Milwaukee aldermen and state corrections officials are debating whether a proposed ordinance that would tightly restrict areas in which sex offenders could live in the city might backfire.
The ordinance, sponsored by Aldermen Tony Zielinski and Jim Bohl, would prohibit particular types of sex offenders from living or loitering within 2,000 feet of parks, schools, licensed day care centers, swimming pools, recreational trails, playgrounds or any other places where children might congregate.
Zielinski said he has been working on developing the ordinance for more than two years and has been assured by the city attorney the law would be defensible in court.
The alderman said residents have expressed deep concern about convicted sex offenders - especially those who have been convicted of assaulting children - living on their blocks. He said parents are worried about the safety of their children.
"When I go through a neighborhood, this gets people more upset than anything," Zielinski said. "People shouldn't have to live like that."
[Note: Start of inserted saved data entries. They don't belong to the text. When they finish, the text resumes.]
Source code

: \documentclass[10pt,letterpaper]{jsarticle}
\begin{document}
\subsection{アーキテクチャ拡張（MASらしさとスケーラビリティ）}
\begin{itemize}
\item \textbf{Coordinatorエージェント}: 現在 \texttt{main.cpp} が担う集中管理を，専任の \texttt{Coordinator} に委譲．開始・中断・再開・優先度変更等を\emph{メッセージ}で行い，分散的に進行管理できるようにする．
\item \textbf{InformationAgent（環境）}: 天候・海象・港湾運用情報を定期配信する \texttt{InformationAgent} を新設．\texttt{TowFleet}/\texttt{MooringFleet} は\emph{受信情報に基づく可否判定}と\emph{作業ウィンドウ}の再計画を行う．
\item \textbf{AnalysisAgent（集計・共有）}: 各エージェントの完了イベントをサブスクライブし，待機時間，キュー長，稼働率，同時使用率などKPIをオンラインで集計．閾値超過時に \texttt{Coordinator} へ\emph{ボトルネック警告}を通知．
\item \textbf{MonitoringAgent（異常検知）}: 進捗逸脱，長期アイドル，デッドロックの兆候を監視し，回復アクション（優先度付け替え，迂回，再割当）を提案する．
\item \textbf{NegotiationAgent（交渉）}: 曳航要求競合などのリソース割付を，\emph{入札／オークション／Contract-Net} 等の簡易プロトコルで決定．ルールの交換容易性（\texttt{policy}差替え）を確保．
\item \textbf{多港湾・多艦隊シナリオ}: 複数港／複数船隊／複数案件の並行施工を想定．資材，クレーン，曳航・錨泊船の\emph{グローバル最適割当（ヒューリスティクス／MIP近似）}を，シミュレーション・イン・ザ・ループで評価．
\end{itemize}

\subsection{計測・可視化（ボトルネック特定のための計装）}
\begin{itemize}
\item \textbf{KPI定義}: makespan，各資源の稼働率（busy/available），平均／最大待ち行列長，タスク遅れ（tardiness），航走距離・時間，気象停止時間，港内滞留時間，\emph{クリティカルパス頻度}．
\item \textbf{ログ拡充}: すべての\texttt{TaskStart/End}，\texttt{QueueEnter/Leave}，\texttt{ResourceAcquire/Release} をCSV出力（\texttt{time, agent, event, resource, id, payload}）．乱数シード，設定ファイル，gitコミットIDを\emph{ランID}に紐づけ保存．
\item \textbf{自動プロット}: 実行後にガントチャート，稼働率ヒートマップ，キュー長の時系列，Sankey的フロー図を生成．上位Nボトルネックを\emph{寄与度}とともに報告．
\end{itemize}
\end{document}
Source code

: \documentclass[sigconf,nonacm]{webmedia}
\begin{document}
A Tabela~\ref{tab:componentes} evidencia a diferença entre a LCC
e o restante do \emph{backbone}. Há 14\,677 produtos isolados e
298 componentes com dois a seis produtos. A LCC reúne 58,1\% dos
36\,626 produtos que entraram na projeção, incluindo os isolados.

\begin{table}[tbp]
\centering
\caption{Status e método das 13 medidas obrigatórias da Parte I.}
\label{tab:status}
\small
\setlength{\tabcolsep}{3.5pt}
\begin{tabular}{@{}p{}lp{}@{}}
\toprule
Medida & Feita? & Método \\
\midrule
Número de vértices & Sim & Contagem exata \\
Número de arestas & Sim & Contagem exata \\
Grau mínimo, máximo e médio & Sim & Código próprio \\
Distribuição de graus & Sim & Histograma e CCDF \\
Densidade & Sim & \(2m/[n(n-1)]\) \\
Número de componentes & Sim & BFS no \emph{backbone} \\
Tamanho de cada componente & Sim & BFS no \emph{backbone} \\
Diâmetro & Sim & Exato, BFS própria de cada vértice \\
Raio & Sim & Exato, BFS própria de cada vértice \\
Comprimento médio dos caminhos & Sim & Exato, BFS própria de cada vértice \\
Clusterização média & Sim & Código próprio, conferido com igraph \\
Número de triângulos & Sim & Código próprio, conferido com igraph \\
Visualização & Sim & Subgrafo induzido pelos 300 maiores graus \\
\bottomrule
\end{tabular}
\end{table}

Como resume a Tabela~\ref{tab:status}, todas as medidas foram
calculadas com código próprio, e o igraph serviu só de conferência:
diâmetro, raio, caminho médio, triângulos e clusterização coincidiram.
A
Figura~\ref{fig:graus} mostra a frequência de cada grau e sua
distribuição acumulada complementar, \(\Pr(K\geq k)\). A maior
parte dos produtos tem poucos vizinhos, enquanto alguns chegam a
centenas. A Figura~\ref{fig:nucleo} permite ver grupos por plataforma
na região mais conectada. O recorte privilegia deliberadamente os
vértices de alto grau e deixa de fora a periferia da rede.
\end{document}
Because the ordinance is so restrictive, corrections officials, according to published reports, have questioned its effectiveness. They worry offenders would simply not comply with requirements that they register with the state because it would then be too difficult to find a place to live. If that happens, corrections officials say, offenders would be driven underground and would be more difficult to monitor.
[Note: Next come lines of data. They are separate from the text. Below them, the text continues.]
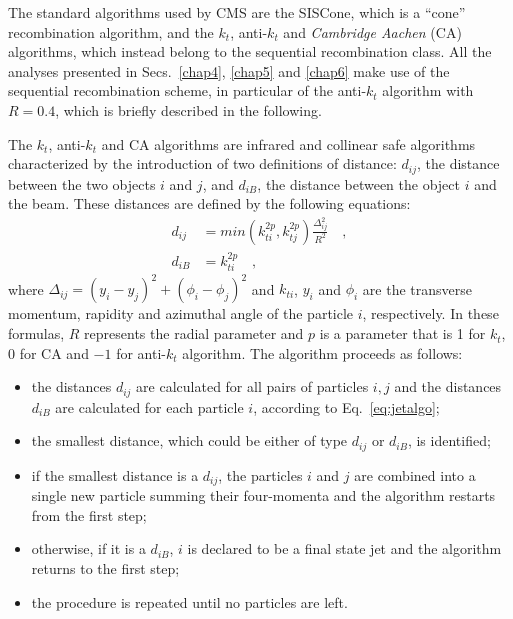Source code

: The standard algorithms used by CMS are the SISCone, which is a ``cone'' recombination algorithm, and the $k_t$, anti-$k_t$ and \emph{Cambridge Aachen} (CA) algorithms, which instead belong to the sequential recombination class.
All the analyses presented in Secs.~\ref{chap4}, \ref{chap5} and \ref{chap6} make use of the sequential recombination scheme, in particular of the anti-$k_t$ algorithm with $R=0.4$, which is briefly described in the following.

The $k_t$, anti-$k_t$ and CA algorithms are infrared and collinear safe algorithms characterized by the introduction of two definitions of distance: $d_{ij}$, the distance between the two objects $i$ and $j$, and $d_{iB}$, the distance between the object $i$ and the beam. These distances are defined by the following equations:
\begin{equation}\label{eq:jetalgo}
\begin{split}
d_{ij} &= min\left(k_{ti}^{2p}, k_{tj}^{2p} \right) \frac{\Delta_{ij}^2}{R^2} \quad,\\
d_{iB} &= k_{ti}^{2p} \quad,
\end{split}
\end{equation}
where $\Delta_{ij} = (y_i - y_j)^2 + (\phi_i - \phi_j)^2$ and $k_{ti}$, $y_i$ and $\phi_i$ are the transverse momentum, rapidity and azimuthal angle of the particle $i$, respectively. In these formulas, $R$ represents the radial parameter and $p$ is a parameter that is 1 for $k_t$, 0 for CA and $-1$ for anti-$k_t$ algorithm. The algorithm proceeds as follows:
\begin{itemize}
\item the distances $d_{ij}$ are calculated for all pairs of particles $i,j$ and the distances $d_{iB}$ are calculated for each particle $i$, according to Eq.~\eqref{eq:jetalgo};
\item the smallest distance, which could be either of type $d_{ij}$ or $d_{iB}$, is identified;
\item if the smallest distance is a $d_{ij}$, the particles $i$ and $j$ are combined into a single new particle summing their four-momenta and the algorithm restarts from the first step;
\item otherwise, if it is a $d_{iB}$, $i$ is declared to be a final state jet and the algorithm returns to the first step;
\item the procedure is repeated until no particles are left.
\end{itemize}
Zielinski said he does not think that concern should be a barrier to adopting the ordinance.
"If (the sex offenders) have such poor judgment that they will risk re-incarceration, those are the ones that are most likely to re-offend," he said.
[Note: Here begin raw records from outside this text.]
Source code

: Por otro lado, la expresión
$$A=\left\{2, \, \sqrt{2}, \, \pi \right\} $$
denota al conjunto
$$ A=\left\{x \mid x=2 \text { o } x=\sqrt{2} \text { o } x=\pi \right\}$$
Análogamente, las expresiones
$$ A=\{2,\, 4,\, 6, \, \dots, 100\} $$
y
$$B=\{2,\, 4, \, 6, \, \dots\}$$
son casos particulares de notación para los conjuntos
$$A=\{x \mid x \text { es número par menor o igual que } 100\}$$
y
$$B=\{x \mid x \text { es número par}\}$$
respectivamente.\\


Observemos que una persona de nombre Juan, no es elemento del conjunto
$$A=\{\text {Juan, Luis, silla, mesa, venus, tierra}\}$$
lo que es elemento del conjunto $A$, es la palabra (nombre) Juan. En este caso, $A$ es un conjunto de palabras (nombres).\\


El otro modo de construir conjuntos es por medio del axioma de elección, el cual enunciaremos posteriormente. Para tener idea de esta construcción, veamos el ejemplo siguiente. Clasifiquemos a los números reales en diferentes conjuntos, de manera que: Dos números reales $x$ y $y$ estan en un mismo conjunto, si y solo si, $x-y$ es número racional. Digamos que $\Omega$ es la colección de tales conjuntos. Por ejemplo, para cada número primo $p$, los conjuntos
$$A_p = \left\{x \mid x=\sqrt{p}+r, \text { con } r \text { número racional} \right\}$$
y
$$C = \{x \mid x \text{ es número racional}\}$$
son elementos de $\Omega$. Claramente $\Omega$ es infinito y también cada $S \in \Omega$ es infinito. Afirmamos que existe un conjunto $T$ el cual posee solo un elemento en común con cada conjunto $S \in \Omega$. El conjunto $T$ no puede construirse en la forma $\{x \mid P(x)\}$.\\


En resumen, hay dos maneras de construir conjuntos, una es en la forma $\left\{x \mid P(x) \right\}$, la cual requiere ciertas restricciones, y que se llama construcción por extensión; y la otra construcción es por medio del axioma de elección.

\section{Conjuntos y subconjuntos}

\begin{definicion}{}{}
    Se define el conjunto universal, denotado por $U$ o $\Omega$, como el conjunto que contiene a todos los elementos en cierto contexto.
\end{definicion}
The residency restrictions would "grandfather in" offenders who established residency in a prohibited zone prior to its effective date.
On and after its effective date, the law would apply to sex offenders required to register with the state under the Wisconsin Sex Offender Registry Program, to those who have been designated "Special Bulletin Notification" sex offenders and to those who have been convicted of any sex offense against a child.
Zielinski noted suburban communities such as Glendale and Franklin are considering similar ordinances. Cudahy and South Milwaukee also are in the midst of drafting such ordinances. In a prepared statement, Zielinski expressed concern that Milwaukee will become a "dumping ground" for sex offenders "as the doors are being shut tight in adjacent communities."
The Common Council's Public Safety Committee has delayed action on the ordinance until it gathers more information on the impact of the measure.